In the face of this spiritual impotence, McCalmont begins to take an interest in his physical condition, as perhaps something about which he can have some control. He begins running, and before the book is finished he has regained the muscle tone he had as a young man, in his one fine season, and has begun playing with a semi-pro football team peopled by five dozen other over-the-hill jocks who get together because they like to play football and hate to think they are too old to do it.

During the course of this well-executed study of acceptance versus resignation Brennan McCalmont comes, gradually, to the realization that the universe does not center on his needs, and that while he may have no power, it might be that he is not really alone in an alien and hostile cosmos.

This is a helluva novel.

I HAVE THE strongest suspicion that John A. Williams, author of 10 other novels and a handful of nonfiction works, has hauled a lesser, older manuscript from his trunk to satisfy a publishing contract or simply to make the reading public pay for some earlier real or imagined assault on his sensitivity.

At any rate, Jacob's Ladder is a slight spy thriller set in western Africa in 1966 and starring a humorless and two-dimensional black American Army major, Jacob Henry, who had been born and lived his first 10 years in Pandemi, the fictional setting for an unlikely story about post-colonial Africa.

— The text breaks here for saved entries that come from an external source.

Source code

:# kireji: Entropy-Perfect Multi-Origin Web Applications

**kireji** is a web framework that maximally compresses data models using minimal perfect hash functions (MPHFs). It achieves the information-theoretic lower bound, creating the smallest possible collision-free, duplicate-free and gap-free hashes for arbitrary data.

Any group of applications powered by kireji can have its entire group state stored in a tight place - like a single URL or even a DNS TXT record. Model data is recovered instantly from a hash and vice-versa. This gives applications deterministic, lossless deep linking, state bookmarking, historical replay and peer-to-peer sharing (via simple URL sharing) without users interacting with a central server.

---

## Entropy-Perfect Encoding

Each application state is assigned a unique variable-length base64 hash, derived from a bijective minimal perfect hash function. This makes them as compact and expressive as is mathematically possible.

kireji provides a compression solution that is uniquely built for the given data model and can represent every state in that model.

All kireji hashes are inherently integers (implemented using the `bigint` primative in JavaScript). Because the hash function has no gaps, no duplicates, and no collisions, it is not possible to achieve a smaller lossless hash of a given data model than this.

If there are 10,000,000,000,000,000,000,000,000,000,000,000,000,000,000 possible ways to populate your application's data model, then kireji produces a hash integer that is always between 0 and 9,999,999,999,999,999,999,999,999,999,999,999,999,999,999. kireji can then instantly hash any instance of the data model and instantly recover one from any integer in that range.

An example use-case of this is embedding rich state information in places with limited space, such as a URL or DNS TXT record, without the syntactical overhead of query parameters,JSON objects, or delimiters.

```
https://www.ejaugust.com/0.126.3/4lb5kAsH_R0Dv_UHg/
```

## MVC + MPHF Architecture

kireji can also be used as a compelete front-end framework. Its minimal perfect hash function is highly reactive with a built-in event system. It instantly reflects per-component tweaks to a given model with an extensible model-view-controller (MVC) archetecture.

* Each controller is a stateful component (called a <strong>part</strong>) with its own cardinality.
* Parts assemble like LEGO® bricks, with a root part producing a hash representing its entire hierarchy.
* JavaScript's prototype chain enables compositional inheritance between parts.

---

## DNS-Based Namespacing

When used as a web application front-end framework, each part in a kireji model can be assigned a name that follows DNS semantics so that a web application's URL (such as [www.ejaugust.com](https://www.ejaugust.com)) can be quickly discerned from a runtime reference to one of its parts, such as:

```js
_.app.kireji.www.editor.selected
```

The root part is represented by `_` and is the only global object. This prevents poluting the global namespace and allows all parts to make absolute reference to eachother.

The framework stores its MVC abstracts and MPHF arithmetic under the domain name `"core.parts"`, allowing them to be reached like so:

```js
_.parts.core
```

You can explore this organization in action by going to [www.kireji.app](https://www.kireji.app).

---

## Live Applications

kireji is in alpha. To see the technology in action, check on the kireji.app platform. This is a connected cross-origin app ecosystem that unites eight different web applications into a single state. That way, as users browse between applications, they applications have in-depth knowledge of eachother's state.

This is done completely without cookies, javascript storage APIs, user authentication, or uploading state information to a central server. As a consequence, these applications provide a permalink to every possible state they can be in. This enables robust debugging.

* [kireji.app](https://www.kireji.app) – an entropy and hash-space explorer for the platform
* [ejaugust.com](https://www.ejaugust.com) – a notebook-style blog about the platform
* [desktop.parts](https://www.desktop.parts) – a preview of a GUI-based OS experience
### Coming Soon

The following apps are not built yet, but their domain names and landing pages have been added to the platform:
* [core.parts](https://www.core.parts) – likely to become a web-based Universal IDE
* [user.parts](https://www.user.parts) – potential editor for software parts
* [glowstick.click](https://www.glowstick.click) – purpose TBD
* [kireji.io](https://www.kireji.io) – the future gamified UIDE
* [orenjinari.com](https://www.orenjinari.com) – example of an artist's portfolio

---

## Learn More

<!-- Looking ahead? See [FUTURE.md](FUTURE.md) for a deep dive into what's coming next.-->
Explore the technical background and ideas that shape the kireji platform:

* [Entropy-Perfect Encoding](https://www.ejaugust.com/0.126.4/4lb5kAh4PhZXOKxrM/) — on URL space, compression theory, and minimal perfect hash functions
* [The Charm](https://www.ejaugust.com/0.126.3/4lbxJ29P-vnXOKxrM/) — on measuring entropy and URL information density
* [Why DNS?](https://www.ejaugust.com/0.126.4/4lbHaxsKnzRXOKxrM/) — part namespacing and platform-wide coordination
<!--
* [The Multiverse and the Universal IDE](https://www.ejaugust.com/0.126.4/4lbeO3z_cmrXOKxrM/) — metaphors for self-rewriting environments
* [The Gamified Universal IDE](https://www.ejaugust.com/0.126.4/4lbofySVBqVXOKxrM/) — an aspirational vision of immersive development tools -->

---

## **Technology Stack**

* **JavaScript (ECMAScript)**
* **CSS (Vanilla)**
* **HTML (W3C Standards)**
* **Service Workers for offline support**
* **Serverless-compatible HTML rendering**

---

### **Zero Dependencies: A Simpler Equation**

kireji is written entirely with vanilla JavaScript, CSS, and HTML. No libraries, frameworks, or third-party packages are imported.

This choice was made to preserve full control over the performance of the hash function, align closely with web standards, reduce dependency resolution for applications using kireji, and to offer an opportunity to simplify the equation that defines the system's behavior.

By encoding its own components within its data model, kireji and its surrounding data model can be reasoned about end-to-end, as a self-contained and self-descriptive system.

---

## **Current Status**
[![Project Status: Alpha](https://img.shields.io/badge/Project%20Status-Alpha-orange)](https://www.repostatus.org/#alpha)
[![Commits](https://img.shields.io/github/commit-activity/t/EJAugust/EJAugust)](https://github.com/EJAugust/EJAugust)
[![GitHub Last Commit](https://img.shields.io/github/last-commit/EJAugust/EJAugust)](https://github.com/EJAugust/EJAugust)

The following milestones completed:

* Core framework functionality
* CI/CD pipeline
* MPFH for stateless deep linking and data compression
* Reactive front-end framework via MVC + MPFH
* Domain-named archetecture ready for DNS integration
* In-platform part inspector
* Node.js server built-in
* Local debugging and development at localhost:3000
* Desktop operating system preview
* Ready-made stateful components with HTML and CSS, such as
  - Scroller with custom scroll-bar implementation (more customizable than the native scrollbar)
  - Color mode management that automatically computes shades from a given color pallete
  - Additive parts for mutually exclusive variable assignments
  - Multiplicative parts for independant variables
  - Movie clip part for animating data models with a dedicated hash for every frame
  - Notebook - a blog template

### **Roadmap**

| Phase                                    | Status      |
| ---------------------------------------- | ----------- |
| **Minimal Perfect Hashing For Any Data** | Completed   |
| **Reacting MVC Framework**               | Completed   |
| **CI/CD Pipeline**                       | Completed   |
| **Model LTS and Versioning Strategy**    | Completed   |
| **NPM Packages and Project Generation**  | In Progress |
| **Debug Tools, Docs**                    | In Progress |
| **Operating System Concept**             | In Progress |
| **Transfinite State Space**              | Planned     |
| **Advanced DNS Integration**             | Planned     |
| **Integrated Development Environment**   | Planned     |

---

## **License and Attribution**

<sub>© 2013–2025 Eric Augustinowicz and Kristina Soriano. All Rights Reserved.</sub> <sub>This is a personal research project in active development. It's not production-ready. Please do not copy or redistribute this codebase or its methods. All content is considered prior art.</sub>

The plot is that Chuma Fasseke, the president of Pandemi (this nice wordplay is the lightest the book ever gets), and his coterie have built a fast-breeder nuclear power plant, and it is the American CIA's plan to destroy it and cause a meltdown and show the rest of Africa that uppity is uppity, nuclear-tipped or no. There is never a sign of where this plant came from, who financed it or whose technology is running it, and I won't tell you the ending because it is, after all, a suspense novel. But be advised that if you don't like any of the characters in this book it is not your fault, because none of them, including a visiting black American jazz singer named Iris Joplin, has been developed to the point where he or she has any texture or personality, except that everybody seems to drink scotch.

If you're counting on a literary experience, fine writing and all that to carry a weak story line, behold this line from the book:

"The silver mist was lifting now, in globs, like gossamer dumplings . . . ." Well c'mon, John Williams, do you teach that stuff at Rutgers?

Robert H. Williams is an assistant news editor of The Washington Post.